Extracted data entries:
-- Opening Marker --

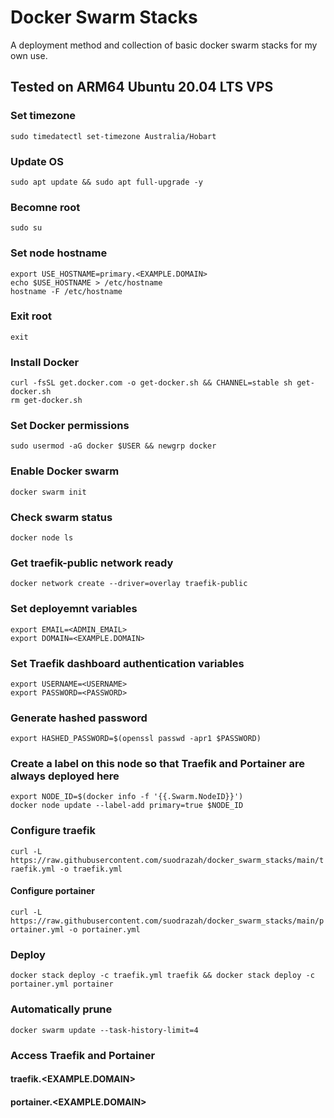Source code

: # Docker Swarm Stacks
A deployment method and collection of basic docker swarm stacks for my own use.

## Tested on ARM64 Ubuntu 20.04 LTS VPS

### Set timezone
```sudo timedatectl set-timezone Australia/Hobart```  

### Update OS
```sudo apt update && sudo apt full-upgrade -y```  

### Becomne root
```sudo su```  

### Set node hostname
```export USE_HOSTNAME=primary.<EXAMPLE.DOMAIN>```  
```echo $USE_HOSTNAME > /etc/hostname```  
```hostname -F /etc/hostname```  

### Exit root
```exit```  

### Install Docker
```curl -fsSL get.docker.com -o get-docker.sh && CHANNEL=stable sh get-docker.sh```  
```rm get-docker.sh```  

### Set Docker permissions
```sudo usermod -aG docker $USER && newgrp docker```  

### Enable Docker swarm
```docker swarm init```  

### Check swarm status
```docker node ls```  

### Get traefik-public network ready
```docker network create --driver=overlay traefik-public```  

### Set deployemnt variables
```export EMAIL=<ADMIN_EMAIL>```  
```export DOMAIN=<EXAMPLE.DOMAIN>```  

### Set Traefik dashboard authentication variables
```export USERNAME=<USERNAME>```  
```export PASSWORD=<PASSWORD>```  

### Generate hashed password
```export HASHED_PASSWORD=$(openssl passwd -apr1 $PASSWORD)```  

### Create a label on this node so that Traefik and Portainer are always deployed here
```export NODE_ID=$(docker info -f '{{.Swarm.NodeID}}')```  
```docker node update --label-add primary=true $NODE_ID```  

### Configure traefik
```curl -L https://raw.githubusercontent.com/suodrazah/docker_swarm_stacks/main/traefik.yml -o traefik.yml```  

#### Configure portainer
```curl -L https://raw.githubusercontent.com/suodrazah/docker_swarm_stacks/main/portainer.yml -o portainer.yml```  

### Deploy
```docker stack deploy -c traefik.yml traefik && docker stack deploy -c portainer.yml portainer```  

### Automatically prune
```docker swarm update --task-history-limit=4```  

### Access Traefik and Portainer
#### traefik.<EXAMPLE.DOMAIN>
#### portainer.<EXAMPLE.DOMAIN>
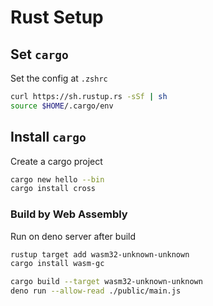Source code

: # Rust Setup

## Set `cargo`

Set the config at `.zshrc`

```bash
curl https://sh.rustup.rs -sSf | sh
source $HOME/.cargo/env
```

## Install `cargo`

Create a cargo project

```bash
cargo new hello --bin
cargo install cross
```

### Build by Web Assembly

Run on deno server after build

```bash
rustup target add wasm32-unknown-unknown
cargo install wasm-gc

cargo build --target wasm32-unknown-unknown
deno run --allow-read ./public/main.js
```
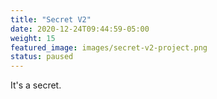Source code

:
 ```yaml
---
title: "Secret V2"
date: 2020-12-24T09:44:59-05:00
weight: 15
featured_image: images/secret-v2-project.png
status: paused
---
```


It's a secret.
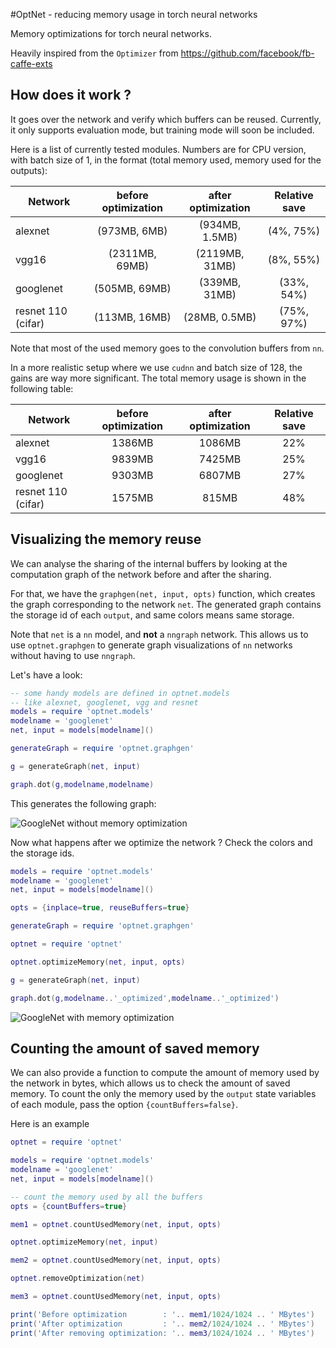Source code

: #OptNet - reducing memory usage in torch neural networks

Memory optimizations for torch neural networks.

Heavily inspired from the `Optimizer` from https://github.com/facebook/fb-caffe-exts

## How does it work ?

It goes over the network and verify which buffers can be reused.
Currently, it only supports evaluation mode, but training mode will soon be included.

Here is a list of currently tested modules. Numbers are for CPU version, with batch size of 1, in the format (total memory used, memory used for the outputs):

| Network | before optimization | after optimization | Relative save |
| ------- | :--------: | :-------: | :------: |
|alexnet | (973MB, 6MB) | (934MB, 1.5MB) | (4%, 75%) |
|vgg16 | (2311MB, 69MB) | (2119MB, 31MB) | (8%, 55%) |
|googlenet | (505MB, 69MB) | (339MB, 31MB) | (33%, 54%) |
|resnet 110 (cifar)| (113MB, 16MB) | (28MB, 0.5MB) | (75%, 97%) |

Note that most of the used memory goes to the convolution buffers from `nn`.

In a more realistic setup where we use `cudnn` and batch size of 128, the gains are
way more significant. The total memory usage is shown in the following table:

| Network | before optimization | after optimization | Relative save |
| ------- | :--------: | :-------: | :------: |
|alexnet | 1386MB | 1086MB | 22% |
|vgg16 | 9839MB | 7425MB | 25% |
|googlenet | 9303MB | 6807MB | 27% |
|resnet 110 (cifar)| 1575MB | 815MB | 48% |

## Visualizing the memory reuse

We can analyse the sharing of the internal buffers by looking at the computation
graph of the network before and after the sharing.

For that, we have the `graphgen(net, input, opts)` function, which creates the
graph corresponding to the network `net`. The generated graph contains the storage
id of each `output`, and same colors means same storage.

Note that `net` is a `nn` model, and **not** a `nngraph` network. This allows us
to use `optnet.graphgen` to generate graph visualizations of `nn` networks without
having to use `nngraph`.

Let's have a look:

```lua
-- some handy models are defined in optnet.models
-- like alexnet, googlenet, vgg and resnet
models = require 'optnet.models'
modelname = 'googlenet'
net, input = models[modelname]()

generateGraph = require 'optnet.graphgen'

g = generateGraph(net, input)

graph.dot(g,modelname,modelname)
```

This generates the following graph:

![GoogleNet without memory optimization](doc/googlenet.gif)

Now what happens after we optimize the network ? Check the colors and the storage
ids.

```lua
models = require 'optnet.models'
modelname = 'googlenet'
net, input = models[modelname]()

opts = {inplace=true, reuseBuffers=true}

generateGraph = require 'optnet.graphgen'

optnet = require 'optnet'

optnet.optimizeMemory(net, input, opts)

g = generateGraph(net, input)

graph.dot(g,modelname..'_optimized',modelname..'_optimized')
```
![GoogleNet with memory optimization](doc/googlenet_optimized.gif)

## Counting the amount of saved memory

We can also provide a function to compute the amount of memory used by the network
in bytes, which allows us to check the amount of saved memory.
To count the only the memory used by the `output` state variables of each module, pass the option `{countBuffers=false}`.

Here is an example

```lua
optnet = require 'optnet'

models = require 'optnet.models'
modelname = 'googlenet'
net, input = models[modelname]()

-- count the memory used by all the buffers
opts = {countBuffers=true}

mem1 = optnet.countUsedMemory(net, input, opts)

optnet.optimizeMemory(net, input)

mem2 = optnet.countUsedMemory(net, input, opts)

optnet.removeOptimization(net)

mem3 = optnet.countUsedMemory(net, input, opts)

print('Before optimization        : '.. mem1/1024/1024 .. ' MBytes')
print('After optimization         : '.. mem2/1024/1024 .. ' MBytes')
print('After removing optimization: '.. mem3/1024/1024 .. ' MBytes')

```
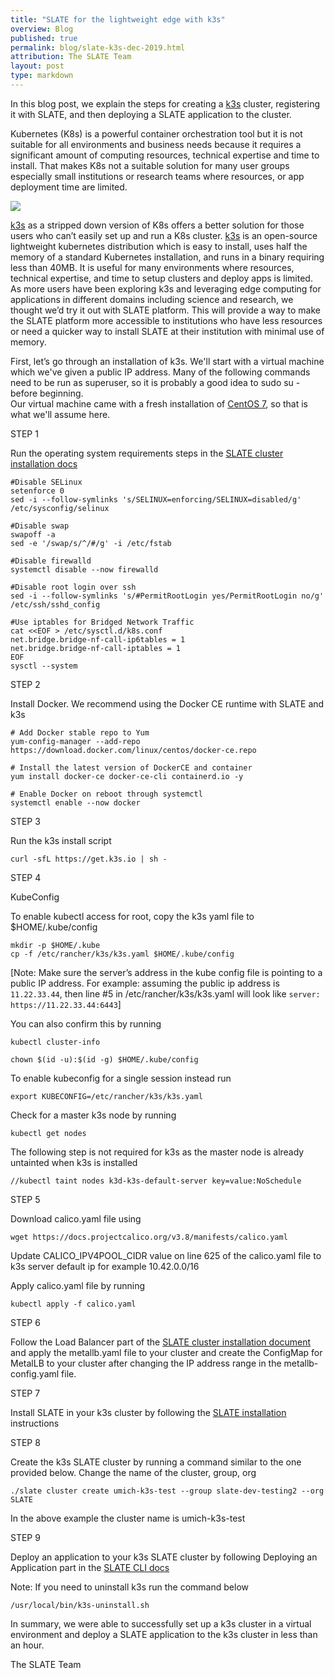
 ```yaml
---
title: "SLATE for the lightweight edge with k3s"
overview: Blog
published: true
permalink: blog/slate-k3s-dec-2019.html
attribution: The SLATE Team
layout: post
type: markdown
---
```



In this blog post, we explain the steps for creating a [k3s](https://k3s.io) cluster, registering 
it with SLATE, and then deploying a SLATE application to the cluster.



<!--end_excerpt-->

Kubernetes (K8s) is a powerful container orchestration tool but it is not suitable 
for all environments and business needs because it requires a significant amount 
of computing resources, technical expertise and time to install. That makes K8s 
not a suitable solution for many user groups especially small institutions or 
research teams where resources, or app deployment time are limited.

![](https://lh3.googleusercontent.com/eVHfEEqJMtWE2LZJ6fHeSBCnTpmwGEthMJDVeLZ8aKlnplxVTNDJx9B8F0FqMSKqZa-aPNsVCPaiTPeJ_RUt1ZlQUNiHLujRXFXKl-uMu4UswtkleaDpzMypFSeloidYO_tpHxou0nWVhn5vhw3hrPPrRe87smIwHNqtrDQg5AtLJ3f3qsu9QzUAx2dIgVK1s1SOHTe7ko-Fawj2xDyonzAM8z9N26vWdEvqlEN_a9pGZYvMsmdQTe7_nJ_9zDGid2Dso86mzCvzU3tBsT4McQrPauE8WM4YLPAwAgXoFpDUBQfGvrKQkD27Rm6upRxeSqPTPPi1IWHhDQHwvWP56dwxxqipewiNUbAFETCLXx9tK-iYJHZfQpVp6kSzr0sV1xOIwEqUksXGbCBiredkqFKQiZITCV0qa5vKvNmfjZGolYeTRmzfQ-bqNPZl_YUn-qdgqwmQy27otdjjYUJDJjxTdesp18exqOxro6ujpyphFMtcc7hzSVXtdMrexQ_LKiZ1qH_MmVfbjkx31-ZExnmA7xBYjoOuw9M000JPlt-3Sp6ig3an8-r9kEr3D8nf82XzKhkdhhxIfLG8Y5UVS7G-Vh8nrxthc7pCOAyw0a_r6YbhFyl6ahQZ-HTj3MQgGNAQQ4UB_Nikk_Pf3VBSj3ZBG-U9Dw54T71c5SF9SHUuk115yk-ciA=w789-h176-no)

[k3s](https://k3s.io) as a stripped down version of K8s offers a better solution 
for those users who can’t easily set up and run a K8s cluster. [k3s](https://github.com/rancher/k3s) 
is an open-source lightweight kubernetes distribution which is easy to install, 
uses half the memory of a standard Kubernetes installation, and runs in a binary 
requiring less than 40MB. It is useful for many environments where resources, 
technical expertise, and time to setup clusters and deploy apps is limited. As 
more users have been exploring k3s and leveraging edge computing for applications 
in different domains including science and research, we thought we’d try it out 
with SLATE platform. This will provide a way to make the SLATE platform more 
accessible to institutions who have less resources or need a quicker way to 
install SLATE at their institution with minimal use of memory.


First, let’s go through an installation of k3s. We'll start with a virtual machine 
which we've given a public IP address. Many of the following commands need to be 
run as superuser, so it is probably a good idea to sudo su - before beginning.  
Our virtual machine came with a fresh installation of [CentOS 7](https://www.centos.org/download), 
so that is what we'll assume here.

STEP 1

Run the operating system requirements steps in the [SLATE cluster installation docs](https://slateci.io/docs/cluster/)

	#Disable SELinux
	setenforce 0
	sed -i --follow-symlinks 's/SELINUX=enforcing/SELINUX=disabled/g' /etc/sysconfig/selinux

    #Disable swap
	swapoff -a
	sed -e '/swap/s/^/#/g' -i /etc/fstab

	#Disable firewalld
	systemctl disable --now firewalld

	#Disable root login over ssh
	sed -i --follow-symlinks 's/#PermitRootLogin yes/PermitRootLogin no/g' /etc/ssh/sshd_config

	#Use iptables for Bridged Network Traffic
	cat <<EOF > /etc/sysctl.d/k8s.conf
	net.bridge.bridge-nf-call-ip6tables = 1
	net.bridge.bridge-nf-call-iptables = 1
	EOF
	sysctl --system


STEP 2

Install Docker. We recommend using the Docker CE runtime with SLATE and k3s

	# Add Docker stable repo to Yum
	yum-config-manager --add-repo https://download.docker.com/linux/centos/docker-ce.repo

	# Install the latest version of DockerCE and container 
	yum install docker-ce docker-ce-cli containerd.io -y

	# Enable Docker on reboot through systemctl
	systemctl enable --now docker


STEP 3

Run the k3s install script

	curl -sfL https://get.k3s.io | sh -

STEP 4

KubeConfig

To enable kubectl access for root, copy the k3s yaml file to $HOME/.kube/config

	mkdir -p $HOME/.kube
	cp -f /etc/rancher/k3s/k3s.yaml $HOME/.kube/config

[Note: Make sure the server’s address in the kube config file is pointing to a public IP address. For example: assuming the public ip address is `11.22.33.44`, then line #5 in /etc/rancher/k3s/k3s.yaml will look like `server: https://11.22.33.44:6443`]

You can also confirm this by running
	
	kubectl cluster-info

	chown $(id -u):$(id -g) $HOME/.kube/config

To enable kubeconfig for a single session instead run

	export KUBECONFIG=/etc/rancher/k3s/k3s.yaml 

Check for a master k3s node by running

	kubectl get nodes

The following step is not required for k3s as the master node is already untainted when k3s is installed

	//kubectl taint nodes k3d-k3s-default-server key=value:NoSchedule

STEP 5

Download calico.yaml file using

	wget https://docs.projectcalico.org/v3.8/manifests/calico.yaml

Update CALICO_IPV4POOL_CIDR  value on line 625 of the calico.yaml file to k3s server default ip for example 10.42.0.0/16

Apply calico.yaml file by running

	kubectl apply -f calico.yaml

STEP 6

Follow the Load Balancer part of the [SLATE cluster installation document](https://slateci.io/docs/cluster/) and apply the metallb.yaml file to your cluster and create the ConfigMap for MetalLB to your cluster after changing the IP address range in the metallb-config.yaml file.

STEP 7

Install SLATE in your k3s cluster  by following the [SLATE installation](https://portal.slateci.io/cli) instructions

STEP 8

Create the k3s SLATE cluster by running a command similar to the one provided below. Change the name of the cluster, group, org

	./slate cluster create umich-k3s-test --group slate-dev-testing2 --org SLATE

In the above example the cluster name is umich-k3s-test

STEP 9

Deploy an application to your k3s SLATE cluster by following Deploying an Application
part in the [SLATE CLI docs](https://slateci.io/docs/tools)

Note: If you need to uninstall k3s run the command below

	/usr/local/bin/k3s-uninstall.sh

In summary, we were able to successfully set up a k3s cluster in a virtual environment and deploy a SLATE application to the k3s cluster in less than an hour.


The SLATE Team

-- Closing Marker --

YOUR TASK: Examine the entries and report how many of their lines contain the string "using", giving no more than the number.

OUTPUT FOR THIS TASK: 2